How to allow App installation only for specific domains

Problem​

Your App must be available on the internet for installation, but you want to restrict the installation to specific domains, for example:

  • Your company's domain
  • Your customer's domain
  • Your app is paid and you want to control who can install it
  • You want to avoid mixing development/staging/production installations

Key concepts​

  • Saleor allows communication from the app as long, as the app provides a valid token. The token is exchanged during the app installation. Each app is responsible for storing the token.
  • Saleor will send webhooks to the app once installed, with permissions required for each webhook event.

In this article we will show you how to restrict the installation of your app to specific domains and it will not cover managing access after the installation.

Using @saleor/app-sdk for javascript apps​

Saleor official SDK for apps provides a built-in wrapper to handle the installation process.

// pages/api/register.ts

import { createAppRegisterHandler } from "@saleor/app-sdk/handlers/next";

export default createAppRegisterHandler({
  // ...
  allowedSaleorUrls: ["https://your-saleor.saleor.cloud/graphql/", url => url === "https://your-client.saleor.cloud/graphql/"], // list of URLs or patterns
});

The allowedSaleorUrls parameter is an array of URLs or functions that will be used to validate the installation request. In this example, manifest used for installation should point to your-app.com/api/register path from tokenTargetUrl field.

Under the hood app-sdk will validate incoming Saleor domain against the provided list of allowed domains.

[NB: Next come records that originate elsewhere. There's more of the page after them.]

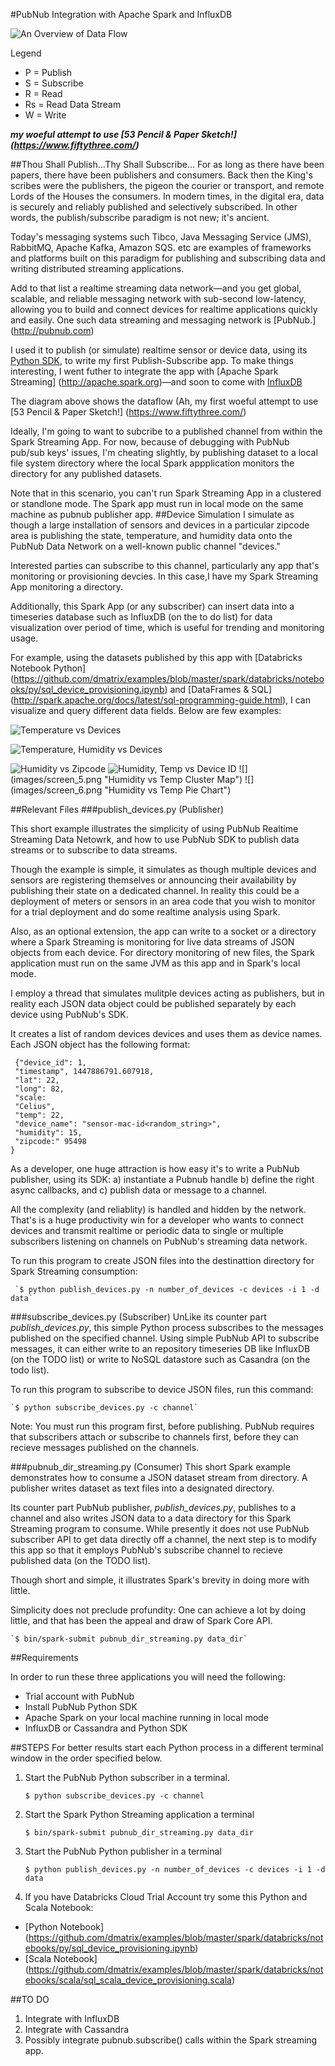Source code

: #PubNub Integration with Apache Spark and InfluxDB

![](images/pubnub_spark.png "An Overview of Data Flow")

Legend
- P = Publish
- S = Subscribe
- R = Read
- Rs = Read Data Stream
- W = Write

***my woeful attempt to use [53 Pencil & Paper Sketch!] (https://www.fiftythree.com/)***

##Thou Shall Publish...Thy Shall Subscribe...
For as long as there have been papers, there have been publishers and consumers. 
Back then the King's scribes were the publishers, the pigeon the courier or transport, and remote Lords of the Houses the consumers. In modern times, in the digital era, data is securely and reliably published and selectively subscribed. In other words, the publish/subscribe paradigm is not new; it's ancient.

Today's messaging systems such Tibco, Java Messaging Service (JMS), RabbitMQ, Apache Kafka, Amazon SQS. etc are examples of frameworks and platforms built on this paradigm for publishing and subscribing data and writing distributed streaming applications.

Add to that list a realtime streaming data network—and you get global, scalable, and reliable messaging network with sub-second low-latency, allowing you to build and connect devices for realtime applications quickly and easily. One such data streaming and messaging network is [PubNub.] (http://pubnub.com)

I used it to publish (or simulate) realtime sensor or device data, using its [Python SDK](https://www.pubnub.com/developers/), to write my first Publish-Subscribe app. To make things interesting, I went futher to integrate the app with [Apache Spark Streaming] (http://apache.spark.org)—and soon to come with [InfluxDB](http://influxdb.com)

The diagram above shows the dataflow (Ah, my first woeful attempt to use [53 Pencil & Paper Sketch!] (https://www.fiftythree.com/)

Ideally, I'm going to want to subcribe to a published channel from within the Spark Streaming App. For now, because of debugging with PubNub pub/sub keys' issues, I'm cheating slightly, by publishing dataset to a local file system directory where the local Spark appplication monitors the directory for any published datasets.

Note that in this scenario, you can't run Spark Streaming App in a clustered or standlone mode. The Spark app must run in local mode on the same machine as pubnub publisher app.
##Device Simulation
I simulate as though a large installation of sensors and devices in a particular zipcode area is publishing the state, temperature, and humidity data onto the PubNub Data Network on a well-known public channel "devices."

Interested parties can subscribe to this channel, particularly any app that's monitoring or provisioning devcies. In this case,I have my Spark Streaming App monitoring a directory.

Additionally, this Spark App (or any subscriber) can insert data into a timeseries database such as InfluxDB (on the to do list) for data visualization over period of time, which is useful for trending and monitoring usage.

For example, using the datasets published by this app with [Databricks Notebook Python] (https://github.com/dmatrix/examples/blob/master/spark/databricks/notebooks/py/sql_device_provisioning.ipynb) and [DataFrames & SQL] (http://spark.apache.org/docs/latest/sql-programming-guide.html), I can visualize and query different data fields. Below are few examples:


![](images/screen_3.png "Temperature vs Devices")

![](images/screen_1.png "Temperature, Humidity vs Devices")

![](images/screen_2.png "Humidity vs Zipcode")
![](images/screen_4.png "Humidity, Temp vs Device ID")
![] (images/screen_5.png "Humidity vs Temp Cluster Map")
![] (images/screen_6.png "Humidity vs Temp Pie Chart")


##Relevant Files
###publish_devices.py (Publisher)

This short example illustrates the simplicity of using PubNub Realtime Streaming Data Netowrk,
and how to use PubNub SDK to publish data streams or to subscribe to data streams.

Though the example is simple, it simulates as though multiple devices and sensors are registering themselves or announcing their availability by publishing their state on a dedicated channel. In reality this could be a deployment of meters or sensors in an area code that you wish to monitor for a trial deployment and do some realtime analysis using Spark.

Also, as an optional extension, the app can write to a socket or a directory where a Spark Streaming is monitoring for live
 data streams of JSON objects from each device. For directory monitoring of new files, the Spark application must run on the same JVM as this app and in Spark's local mode.

I employ a thread that simulates mulitple devices acting as publishers, but in reality each JSON data object could be published separately by each device using PubNub's SDK. 

It creates a list of random devices devices and uses them as device names. Each JSON object has the 
following format:

     {"device_id": 1, 
     "timestamp", 1447886791.607918,
     "lat": 22, 
     "long": 82, 
     "scale: 
     "Celius", 
     "temp": 22, 
     "device_name": "sensor-mac-id<random_string>",
     "humidity": 15,
     "zipcode:" 95498
    }
As a developer, one huge attraction is how easy it's to write a PubNub publisher, using its SDK: a) instantiate a Pubnub handle b) define the right async callbacks, and c) publish data or message to a channel. 

All the complexity (and reliablity) is handled and hidden by the network. That's is a huge productivity win for a developer who wants to connect devices and transmit realtime or periodic data to single or multiple subscribers listening on channels on PubNub's streaming data network.

 To run this program to create JSON files into the destinattion directory for Spark Streaming consumption:

     `$ python publish_devices.py -n number_of_devices -c devices -i 1 -d data`

###subscribe_devices.py (Subscriber)
UnLike its counter part *publish_devices.py*, this simple Python process subscribes to the messages published on the specified channel. Using simple PubNub API to subscribe messages, it can either write to an repository timeseries DB like InfluxDB (on the TODO list) or write to NoSQL datastore such as Casandra (on the todo list).

To run this program to subscribe to device JSON files, run this command:

    `$ python subscribe_devices.py -c channel`

Note: You must run this program first, before publishing. PubNub requires that subscribers attach or subscribe to channels first, before they can recieve messages published on the channels.


###pubnub_dir_streaming.py (Consumer)
 This short Spark example demonstrates how to consume a JSON dataset stream from directory. A publisher writes dataset as text files into a designated directory.

Its counter part PubNub publisher, *publish_devices.py*, publishes to a channel and also writes JSON data to a data directory
for this Spark Streaming program to consume. While presently it does not use PubNub subscriber API to get data directly off a channel, the next step is to modify this app so that it employs PubNub's subscribe channel to recieve published data (on the TODO list).

Though short and simple, it illustrates Spark's brevity in doing more with little. 

Simplicity does not preclude profundity: One can achieve a lot by doing little, and that has been the appeal and draw of Spark Core API.

    `$ bin/spark-submit pubnub_dir_streaming.py data_dir`
##Requirements

In order to run these three applications you will need the following:
- Trial account with PubNub
- Install PubNub Python SDK 
- Apache Spark on your local machine running in local mode
- InfluxDB or Cassandra and Python SDK

##STEPS 
For better results start each Python process in a different terminal window in the order specified below.

1. Start the PubNub Python subscriber in a terminal.

    `$ python subscribe_devices.py -c channel`

2. Start the Spark Python Streaming application a terminal

    
    `$ bin/spark-submit pubnub_dir_streaming.py data_dir`


3. Start the PubNub Python publisher in a terminal

     `$ python publish_devices.py -n number_of_devices -c devices -i 1 -d data`

4. If you have Databricks Cloud Trial Account try some this Python and Scala Notebook:

- [Python Notebook] (https://github.com/dmatrix/examples/blob/master/spark/databricks/notebooks/py/sql_device_provisioning.ipynb)
- [Scala Notebook] (https://github.com/dmatrix/examples/blob/master/spark/databricks/notebooks/scala/sql_scala_device_provisioning.scala)

##TO DO
1. Integrate with InfluxDB
2. Integrate with Cassandra
3. Possibly integrate pubnub.subscribe() calls within the Spark streaming app.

Hint: Public Saleor Apps use this mechanism to restrict installations to the Saleor Cloud domain. They use the following pattern:

ALLOWED_DOMAIN_PATTERN=https://.*\.saleor\.cloud

And then use it in the app registration handler:

        allowedSaleorUrls: [
          (url) => {
            if (process.env.ALLOWED_DOMAIN_PATTERN) {
              const regex = new RegExp(process.env.ALLOWED_DOMAIN_PATTERN);

              return regex.test(url);
            }

            return true;
          },
        ]

This pattern allows to control the installation allow-list from the environment variables, without deployment needed.

Technology-agnostic approach​

While the above example shows how to restrict installations in JavaScript/TypeScript, using the SDK, the same can be achieved in any technology stack.

Saleor will send a POST request to the tokenTargetUrl with the following header:

"saleor-api-url": "https://your-saleor.saleor.cloud/graphql/"

In your registration handler, you can validate the incoming request and Saleor domain against your allow-list.